Ultimately, when I moved back to New York I was given a position to figure out how to get more people to watch NBC, and to make new money from advertising. It was a big challenge, but it really was exciting because I built a team built on trust. We looked at the environment and we knew getting NBC’s content to “be better than it is” wasn’t really our job; What we were tasked with was to get more people to watch it. So I thought: “What if we bring our content to people in captive environments where they can’t turn the channel?” When I retell this story, people typically throw stuff at me, but at the time it was kind of cool. We were the ones who put the TVs in taxis here in New York! That was kind of our first innovation. The business strategy behind it was: “This is a very attractive demographic for advertisers, and it’s also large-scale.” When we first presented the idea to the Taxi & Limousine Commission, we said we’d do all the hard work, but even so, the initial feeling from them was that nobody was going to watch TV in a taxi. Today, tons of New Yorkers watch WNBC in taxis. So again, that’s hustle. Don’t take ‘no’ for an answer. I think ignorance has always been a secret weapon for me (laughs) in that I’m probably too dumb to realize that something’s too hard to do and so I keep going.

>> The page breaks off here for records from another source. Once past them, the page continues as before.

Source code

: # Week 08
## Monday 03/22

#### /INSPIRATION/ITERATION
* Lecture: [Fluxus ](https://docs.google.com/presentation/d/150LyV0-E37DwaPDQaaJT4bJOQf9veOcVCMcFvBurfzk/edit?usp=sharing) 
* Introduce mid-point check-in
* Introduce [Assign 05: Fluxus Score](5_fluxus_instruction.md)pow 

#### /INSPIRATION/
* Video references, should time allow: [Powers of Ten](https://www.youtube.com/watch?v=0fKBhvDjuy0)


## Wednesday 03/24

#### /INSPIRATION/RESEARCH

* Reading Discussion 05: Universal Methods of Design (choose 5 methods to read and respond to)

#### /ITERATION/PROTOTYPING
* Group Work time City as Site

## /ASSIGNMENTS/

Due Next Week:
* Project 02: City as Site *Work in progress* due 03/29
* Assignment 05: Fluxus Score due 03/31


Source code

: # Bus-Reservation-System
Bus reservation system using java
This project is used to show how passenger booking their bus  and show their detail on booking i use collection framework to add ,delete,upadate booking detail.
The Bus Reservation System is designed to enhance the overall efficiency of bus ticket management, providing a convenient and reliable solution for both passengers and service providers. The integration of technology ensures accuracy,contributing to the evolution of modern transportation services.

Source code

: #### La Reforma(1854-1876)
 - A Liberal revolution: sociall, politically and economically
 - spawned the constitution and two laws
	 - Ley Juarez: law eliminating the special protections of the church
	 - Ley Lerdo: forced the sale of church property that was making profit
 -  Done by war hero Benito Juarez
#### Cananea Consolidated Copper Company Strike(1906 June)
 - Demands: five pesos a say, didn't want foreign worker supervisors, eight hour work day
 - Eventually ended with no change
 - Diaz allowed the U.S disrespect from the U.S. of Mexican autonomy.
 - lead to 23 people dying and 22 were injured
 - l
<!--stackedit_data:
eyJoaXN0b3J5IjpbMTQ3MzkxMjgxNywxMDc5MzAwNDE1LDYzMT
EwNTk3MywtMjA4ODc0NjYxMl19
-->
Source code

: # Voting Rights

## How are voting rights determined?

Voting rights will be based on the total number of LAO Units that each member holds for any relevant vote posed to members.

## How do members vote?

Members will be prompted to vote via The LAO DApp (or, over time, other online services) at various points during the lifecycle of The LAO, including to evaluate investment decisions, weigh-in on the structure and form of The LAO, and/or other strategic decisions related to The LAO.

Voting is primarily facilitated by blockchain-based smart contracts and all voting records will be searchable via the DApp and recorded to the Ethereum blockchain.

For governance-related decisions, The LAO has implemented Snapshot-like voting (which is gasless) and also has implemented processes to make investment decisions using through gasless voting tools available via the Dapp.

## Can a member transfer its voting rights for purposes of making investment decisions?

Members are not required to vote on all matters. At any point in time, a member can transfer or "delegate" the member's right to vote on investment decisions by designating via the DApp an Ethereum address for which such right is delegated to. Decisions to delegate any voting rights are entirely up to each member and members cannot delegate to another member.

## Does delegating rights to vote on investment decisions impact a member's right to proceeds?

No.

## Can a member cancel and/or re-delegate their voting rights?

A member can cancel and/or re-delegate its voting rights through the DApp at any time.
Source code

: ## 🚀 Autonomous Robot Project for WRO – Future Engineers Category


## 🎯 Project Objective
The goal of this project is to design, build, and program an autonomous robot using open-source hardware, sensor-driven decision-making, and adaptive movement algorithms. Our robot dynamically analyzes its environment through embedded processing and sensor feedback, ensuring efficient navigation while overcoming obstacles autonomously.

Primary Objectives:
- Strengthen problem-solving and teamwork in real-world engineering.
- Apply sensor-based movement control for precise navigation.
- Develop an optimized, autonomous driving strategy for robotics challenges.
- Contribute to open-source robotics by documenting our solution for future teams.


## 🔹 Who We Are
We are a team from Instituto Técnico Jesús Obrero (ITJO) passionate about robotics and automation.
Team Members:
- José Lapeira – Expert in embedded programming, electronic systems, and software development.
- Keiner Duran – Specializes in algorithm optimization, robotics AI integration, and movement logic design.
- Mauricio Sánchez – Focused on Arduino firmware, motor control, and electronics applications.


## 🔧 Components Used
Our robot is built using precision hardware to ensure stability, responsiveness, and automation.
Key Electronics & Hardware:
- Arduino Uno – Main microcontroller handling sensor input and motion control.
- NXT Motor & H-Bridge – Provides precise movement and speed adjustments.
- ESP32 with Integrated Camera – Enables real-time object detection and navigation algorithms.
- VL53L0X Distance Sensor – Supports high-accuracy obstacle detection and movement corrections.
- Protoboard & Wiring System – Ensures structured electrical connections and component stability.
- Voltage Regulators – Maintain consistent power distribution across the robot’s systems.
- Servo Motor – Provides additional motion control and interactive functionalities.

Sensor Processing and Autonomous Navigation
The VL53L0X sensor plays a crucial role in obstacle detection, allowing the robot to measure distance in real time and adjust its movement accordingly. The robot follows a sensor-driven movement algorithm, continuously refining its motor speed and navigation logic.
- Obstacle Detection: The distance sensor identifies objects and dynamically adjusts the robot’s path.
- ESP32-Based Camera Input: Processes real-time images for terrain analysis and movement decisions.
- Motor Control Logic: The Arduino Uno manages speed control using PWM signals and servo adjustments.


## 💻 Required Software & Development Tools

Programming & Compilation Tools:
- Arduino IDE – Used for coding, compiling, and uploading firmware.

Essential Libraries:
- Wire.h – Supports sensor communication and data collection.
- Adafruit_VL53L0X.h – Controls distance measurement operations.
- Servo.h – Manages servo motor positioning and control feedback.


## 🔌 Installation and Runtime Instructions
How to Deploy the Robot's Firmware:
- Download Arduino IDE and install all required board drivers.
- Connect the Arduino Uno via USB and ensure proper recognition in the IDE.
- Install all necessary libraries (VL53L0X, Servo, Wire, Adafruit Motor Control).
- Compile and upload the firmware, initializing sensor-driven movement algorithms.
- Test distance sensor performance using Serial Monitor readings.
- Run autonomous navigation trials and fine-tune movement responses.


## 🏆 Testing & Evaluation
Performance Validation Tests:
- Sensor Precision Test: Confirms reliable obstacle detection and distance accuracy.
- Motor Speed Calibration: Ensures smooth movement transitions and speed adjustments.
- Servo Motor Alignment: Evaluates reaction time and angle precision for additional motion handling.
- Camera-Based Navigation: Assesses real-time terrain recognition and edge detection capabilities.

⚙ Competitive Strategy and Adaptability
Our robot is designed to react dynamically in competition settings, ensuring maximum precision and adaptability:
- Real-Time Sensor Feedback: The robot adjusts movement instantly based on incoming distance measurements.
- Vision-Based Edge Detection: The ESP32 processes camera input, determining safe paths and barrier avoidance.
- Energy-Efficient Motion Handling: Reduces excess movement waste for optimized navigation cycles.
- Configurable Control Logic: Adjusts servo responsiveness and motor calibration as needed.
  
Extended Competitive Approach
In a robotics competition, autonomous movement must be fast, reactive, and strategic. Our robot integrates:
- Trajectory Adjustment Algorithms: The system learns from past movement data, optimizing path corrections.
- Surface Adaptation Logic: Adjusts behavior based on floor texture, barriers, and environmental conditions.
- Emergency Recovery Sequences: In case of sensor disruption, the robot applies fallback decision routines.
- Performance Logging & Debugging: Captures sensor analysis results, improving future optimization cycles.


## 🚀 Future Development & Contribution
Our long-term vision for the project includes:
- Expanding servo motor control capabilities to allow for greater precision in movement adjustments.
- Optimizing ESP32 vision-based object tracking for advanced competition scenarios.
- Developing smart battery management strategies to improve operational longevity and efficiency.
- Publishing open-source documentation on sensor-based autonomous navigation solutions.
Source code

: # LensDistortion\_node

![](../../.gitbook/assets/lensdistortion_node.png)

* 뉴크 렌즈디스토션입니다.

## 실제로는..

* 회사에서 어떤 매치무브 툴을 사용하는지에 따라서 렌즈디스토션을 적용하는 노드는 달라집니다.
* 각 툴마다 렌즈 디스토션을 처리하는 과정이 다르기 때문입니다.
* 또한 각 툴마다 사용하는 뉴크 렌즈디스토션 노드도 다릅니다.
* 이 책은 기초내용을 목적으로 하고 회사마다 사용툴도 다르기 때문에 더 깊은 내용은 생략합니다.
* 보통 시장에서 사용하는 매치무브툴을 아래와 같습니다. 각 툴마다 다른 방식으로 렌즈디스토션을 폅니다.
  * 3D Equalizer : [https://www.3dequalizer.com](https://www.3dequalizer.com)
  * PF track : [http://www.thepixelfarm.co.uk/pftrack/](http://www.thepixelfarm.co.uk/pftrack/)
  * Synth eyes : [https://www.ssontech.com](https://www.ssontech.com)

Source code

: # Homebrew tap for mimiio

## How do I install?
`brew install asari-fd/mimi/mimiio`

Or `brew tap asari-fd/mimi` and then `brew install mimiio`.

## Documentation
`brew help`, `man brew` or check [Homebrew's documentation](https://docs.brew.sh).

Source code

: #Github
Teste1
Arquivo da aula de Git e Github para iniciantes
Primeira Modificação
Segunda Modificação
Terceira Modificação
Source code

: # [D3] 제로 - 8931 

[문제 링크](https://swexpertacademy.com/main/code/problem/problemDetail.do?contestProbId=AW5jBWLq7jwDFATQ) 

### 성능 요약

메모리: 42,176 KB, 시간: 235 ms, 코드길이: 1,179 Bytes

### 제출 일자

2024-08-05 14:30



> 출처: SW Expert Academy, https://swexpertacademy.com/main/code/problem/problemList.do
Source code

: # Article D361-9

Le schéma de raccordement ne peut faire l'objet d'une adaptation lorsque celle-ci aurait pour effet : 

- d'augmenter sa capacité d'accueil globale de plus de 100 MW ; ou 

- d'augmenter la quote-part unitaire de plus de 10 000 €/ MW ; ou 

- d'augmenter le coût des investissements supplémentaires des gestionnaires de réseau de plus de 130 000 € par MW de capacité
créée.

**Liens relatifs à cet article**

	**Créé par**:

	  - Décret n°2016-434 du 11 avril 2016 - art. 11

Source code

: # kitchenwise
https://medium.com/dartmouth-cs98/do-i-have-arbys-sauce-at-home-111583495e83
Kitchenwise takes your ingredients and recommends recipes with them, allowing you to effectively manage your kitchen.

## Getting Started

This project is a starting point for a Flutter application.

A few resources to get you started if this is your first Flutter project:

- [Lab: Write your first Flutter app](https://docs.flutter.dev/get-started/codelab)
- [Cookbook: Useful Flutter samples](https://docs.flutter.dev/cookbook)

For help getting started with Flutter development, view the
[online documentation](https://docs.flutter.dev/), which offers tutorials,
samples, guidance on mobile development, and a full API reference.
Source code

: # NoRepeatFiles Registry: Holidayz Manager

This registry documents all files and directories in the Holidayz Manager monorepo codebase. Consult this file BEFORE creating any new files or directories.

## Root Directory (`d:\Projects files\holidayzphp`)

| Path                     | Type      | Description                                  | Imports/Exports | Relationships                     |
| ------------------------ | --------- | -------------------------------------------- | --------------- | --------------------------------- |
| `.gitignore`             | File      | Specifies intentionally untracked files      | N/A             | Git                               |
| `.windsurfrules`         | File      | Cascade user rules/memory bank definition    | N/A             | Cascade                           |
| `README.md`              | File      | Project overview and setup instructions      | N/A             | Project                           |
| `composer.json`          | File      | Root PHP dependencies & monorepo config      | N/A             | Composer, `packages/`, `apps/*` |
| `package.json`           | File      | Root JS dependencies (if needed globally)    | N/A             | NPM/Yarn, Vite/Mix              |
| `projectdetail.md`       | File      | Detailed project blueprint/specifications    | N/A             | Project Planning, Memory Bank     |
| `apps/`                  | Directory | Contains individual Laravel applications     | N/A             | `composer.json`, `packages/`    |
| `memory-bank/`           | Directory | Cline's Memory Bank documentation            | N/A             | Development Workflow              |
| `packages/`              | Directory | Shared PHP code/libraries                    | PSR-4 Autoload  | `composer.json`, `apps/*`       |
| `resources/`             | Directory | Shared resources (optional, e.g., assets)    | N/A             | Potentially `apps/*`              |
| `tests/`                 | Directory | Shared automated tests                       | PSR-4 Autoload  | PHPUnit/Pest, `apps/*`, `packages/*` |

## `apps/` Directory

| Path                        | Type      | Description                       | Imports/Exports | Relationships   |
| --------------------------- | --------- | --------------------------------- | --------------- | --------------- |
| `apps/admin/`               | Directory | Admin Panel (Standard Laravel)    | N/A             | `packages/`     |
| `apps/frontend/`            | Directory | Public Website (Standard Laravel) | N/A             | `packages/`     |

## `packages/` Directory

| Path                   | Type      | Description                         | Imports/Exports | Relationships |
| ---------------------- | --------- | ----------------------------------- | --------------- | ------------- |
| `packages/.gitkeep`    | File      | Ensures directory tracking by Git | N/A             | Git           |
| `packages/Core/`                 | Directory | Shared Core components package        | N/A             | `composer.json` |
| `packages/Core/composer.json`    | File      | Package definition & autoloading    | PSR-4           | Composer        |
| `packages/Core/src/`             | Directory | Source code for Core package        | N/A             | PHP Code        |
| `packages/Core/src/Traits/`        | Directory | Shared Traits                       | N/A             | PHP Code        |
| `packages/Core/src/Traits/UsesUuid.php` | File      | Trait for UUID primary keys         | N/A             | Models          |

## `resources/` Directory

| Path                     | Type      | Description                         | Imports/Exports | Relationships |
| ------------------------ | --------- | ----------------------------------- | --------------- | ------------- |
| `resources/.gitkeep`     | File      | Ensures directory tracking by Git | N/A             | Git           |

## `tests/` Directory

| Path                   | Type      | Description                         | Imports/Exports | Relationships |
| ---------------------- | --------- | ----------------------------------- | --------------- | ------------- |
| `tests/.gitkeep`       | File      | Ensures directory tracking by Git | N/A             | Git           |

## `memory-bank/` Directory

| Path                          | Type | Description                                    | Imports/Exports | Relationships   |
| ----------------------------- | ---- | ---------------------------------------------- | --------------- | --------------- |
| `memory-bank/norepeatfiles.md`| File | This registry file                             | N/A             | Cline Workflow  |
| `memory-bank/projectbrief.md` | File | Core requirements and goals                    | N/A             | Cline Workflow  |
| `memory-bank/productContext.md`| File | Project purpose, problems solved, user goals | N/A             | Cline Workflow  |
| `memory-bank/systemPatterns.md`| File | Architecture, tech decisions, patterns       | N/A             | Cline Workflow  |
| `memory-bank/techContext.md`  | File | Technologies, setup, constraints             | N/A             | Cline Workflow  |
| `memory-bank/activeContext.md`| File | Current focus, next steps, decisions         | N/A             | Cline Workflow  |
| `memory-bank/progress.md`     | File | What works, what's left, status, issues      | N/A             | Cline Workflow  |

During that NBC venture of putting TVs in taxis, on gas pumps and trains, I was really lucky to see a lot of business plans from technology companies. I had no background in finance or M&A or anything along those lines, so it was a chance to see a lot of really good business plans, and some really bad ones too. I was blown away because I saw exactly how finance could raise a lot of money to get ideas off the ground. This inspired me to solve a problem I noticed for years on basketball courts. The problem was: When you don’t have good traction on the court, it really impedes your performance. So I flew out to Ohio every Friday after work to try to find and hire a few engineers. I chose Ohio because that’s where racecar tires are developed – traction was something they studied. The first nine scientists said my idea couldn’t be done. They told me there was no way to add something to a shoe to give it better traction. Later though, a few folks did believe in me, most importantly Dwayne Wade, who became my business partner and the person who co-funded my idea, as well as Urnex, who is a sponsor here tonight. Eventually, we launched the product with Foot Locker! It’s been an incredible experience. Carmelo Anthony and Dwight Howard got involved, and we sold the business about two years ago. I’m now involved in expanding into new products and investing in new start-ups. So whatever you do, it might be the next big idea.

closequotes

The above is a transcript of the words of Mark French of Mission Athletecare. He is also the founder of Court Grip.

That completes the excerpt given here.